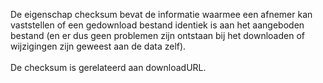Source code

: De eigenschap checksum bevat de informatie waarmee een afnemer kan vaststellen of een gedownload bestand identiek is aan het aangeboden bestand (en er dus geen problemen zijn ontstaan bij het downloaden of wijzigingen zijn geweest aan de data zelf).
<br/>
<br/>
De checksum is gerelateerd aan downloadURL.
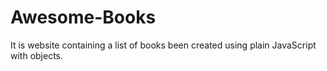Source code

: # Awesome-Books
It is website containing a list of books been created using plain JavaScript with objects.

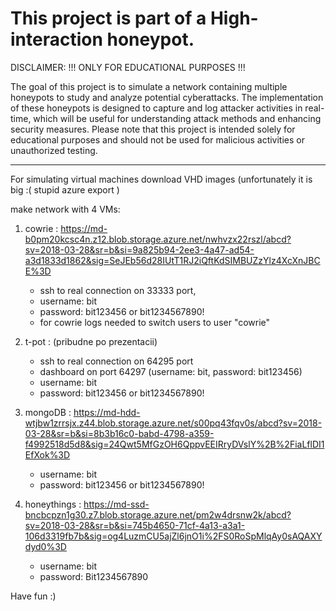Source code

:# This project is part of a High-interaction honeypot.

DISCLAIMER: !!! ONLY FOR EDUCATIONAL PURPOSES !!!

The goal of this project is to simulate a network containing multiple honeypots to study and analyze potential cyberattacks. The implementation of these honeypots is designed to capture and log attacker activities in real-time, which will be useful for understanding attack methods and enhancing security measures. Please note that this project is intended solely for educational purposes and should not be used for malicious activities or unauthorized testing.

----------------------------------------------------------------------------------------------------------------------------------------------------

For simulating virtual machines download VHD images (unfortunately it is big :( stupid azure export )

make network with 4 VMs:

1. cowrie : https://md-b0pm20kcsc4n.z12.blob.storage.azure.net/nwhvzx22rszl/abcd?sv=2018-03-28&sr=b&si=9a825b94-2ee3-4a47-ad54-a3d1833d1862&sig=SeJEb56d28IUtT1RJ2iQftKdSIMBUZzYlz4XcXnJBCE%3D
    - ssh to real connection on 33333 port,
    - username: bit
    - password: bit123456 or bit1234567890!
    - for cowrie logs needed to switch users to user "cowrie"
2. t-pot : (pribudne po prezentacii)
    - ssh to real connection on 64295 port
    - dashboard on port 64297 (username: bit, password: bit123456)
    - username: bit
    - password: bit123456 or bit1234567890!
2. mongoDB : https://md-hdd-wtjbw1zrrsjx.z44.blob.storage.azure.net/s00pq43fqv0s/abcd?sv=2018-03-28&sr=b&si=8b3b16c0-babd-4798-a359-f4992518d5d8&sig=24Qwt5MfGzOH6QppvEEIRryDVslY%2B%2FiaLflDI1EfXok%3D
    - username: bit
    - password: bit123456 or bit1234567890!

4. honeythings : https://md-ssd-bncbcpzn1g30.z7.blob.storage.azure.net/pm2w4drsnw2k/abcd?sv=2018-03-28&sr=b&si=745b4650-71cf-4a13-a3a1-106d3319fb7b&sig=og4LuzmCU5ajZl6jnO1i%2FS0RoSpMlqAy0sAQAXYdyd0%3D 
    - username: bit
    - password: Bit1234567890

Have fun :)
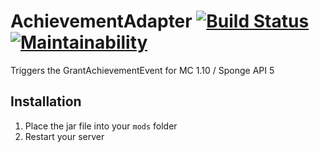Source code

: # AchievementAdapter [![Build Status](https://travis-ci.org/Vankka/AchievementAdapter.svg?branch=master)](https://travis-ci.org/Vankka/AchievementAdapter) [![Maintainability](https://api.codeclimate.com/v1/badges/8c07e800dac195d02b7a/maintainability)](https://codeclimate.com/github/Vankka/AchievementAdapter/maintainability)
Triggers the GrantAchievementEvent for MC 1.10 / Sponge API 5

## Installation
1. Place the jar file into your `mods` folder
2. Restart your server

^^^^^^^^^^^^^^^^

**What you will do:**
Your answer should be every entry repeated exactly, minus the pictures.

**Exercise response:**
Source code

: De eigenschap checksum bevat de informatie waarmee een afnemer kan vaststellen of een gedownload bestand identiek is aan het aangeboden bestand (en er dus geen problemen zijn ontstaan bij het downloaden of wijzigingen zijn geweest aan de data zelf).
<br/>
<br/>
De checksum is gerelateerd aan downloadURL.
Source code

: # Awesome-Books
It is website containing a list of books been created using plain JavaScript with objects.

Source code

:# This project is part of a High-interaction honeypot.

DISCLAIMER: !!! ONLY FOR EDUCATIONAL PURPOSES !!!

The goal of this project is to simulate a network containing multiple honeypots to study and analyze potential cyberattacks. The implementation of these honeypots is designed to capture and log attacker activities in real-time, which will be useful for understanding attack methods and enhancing security measures. Please note that this project is intended solely for educational purposes and should not be used for malicious activities or unauthorized testing.

----------------------------------------------------------------------------------------------------------------------------------------------------

For simulating virtual machines download VHD images (unfortunately it is big :( stupid azure export )

make network with 4 VMs:

1. cowrie : https://md-b0pm20kcsc4n.z12.blob.storage.azure.net/nwhvzx22rszl/abcd?sv=2018-03-28&sr=b&si=9a825b94-2ee3-4a47-ad54-a3d1833d1862&sig=SeJEb56d28IUtT1RJ2iQftKdSIMBUZzYlz4XcXnJBCE%3D
    - ssh to real connection on 33333 port,
    - username: bit
    - password: bit123456 or bit1234567890!
    - for cowrie logs needed to switch users to user "cowrie"
2. t-pot : (pribudne po prezentacii)
    - ssh to real connection on 64295 port
    - dashboard on port 64297 (username: bit, password: bit123456)
    - username: bit
    - password: bit123456 or bit1234567890!
2. mongoDB : https://md-hdd-wtjbw1zrrsjx.z44.blob.storage.azure.net/s00pq43fqv0s/abcd?sv=2018-03-28&sr=b&si=8b3b16c0-babd-4798-a359-f4992518d5d8&sig=24Qwt5MfGzOH6QppvEEIRryDVslY%2B%2FiaLflDI1EfXok%3D
    - username: bit
    - password: bit123456 or bit1234567890!

4. honeythings : https://md-ssd-bncbcpzn1g30.z7.blob.storage.azure.net/pm2w4drsnw2k/abcd?sv=2018-03-28&sr=b&si=745b4650-71cf-4a13-a3a1-106d3319fb7b&sig=og4LuzmCU5ajZl6jnO1i%2FS0RoSpMlqAy0sAQAXYdyd0%3D 
    - username: bit
    - password: Bit1234567890

Have fun :)
Source code

: # AchievementAdapter [![Build Status](https://travis-ci.org/Vankka/AchievementAdapter.svg?branch=master)](https://travis-ci.org/Vankka/AchievementAdapter) [![Maintainability](https://api.codeclimate.com/v1/badges/8c07e800dac195d02b7a/maintainability)](https://codeclimate.com/github/Vankka/AchievementAdapter/maintainability)
Triggers the GrantAchievementEvent for MC 1.10 / Sponge API 5

## Installation
1. Place the jar file into your `mods` folder
2. Restart your server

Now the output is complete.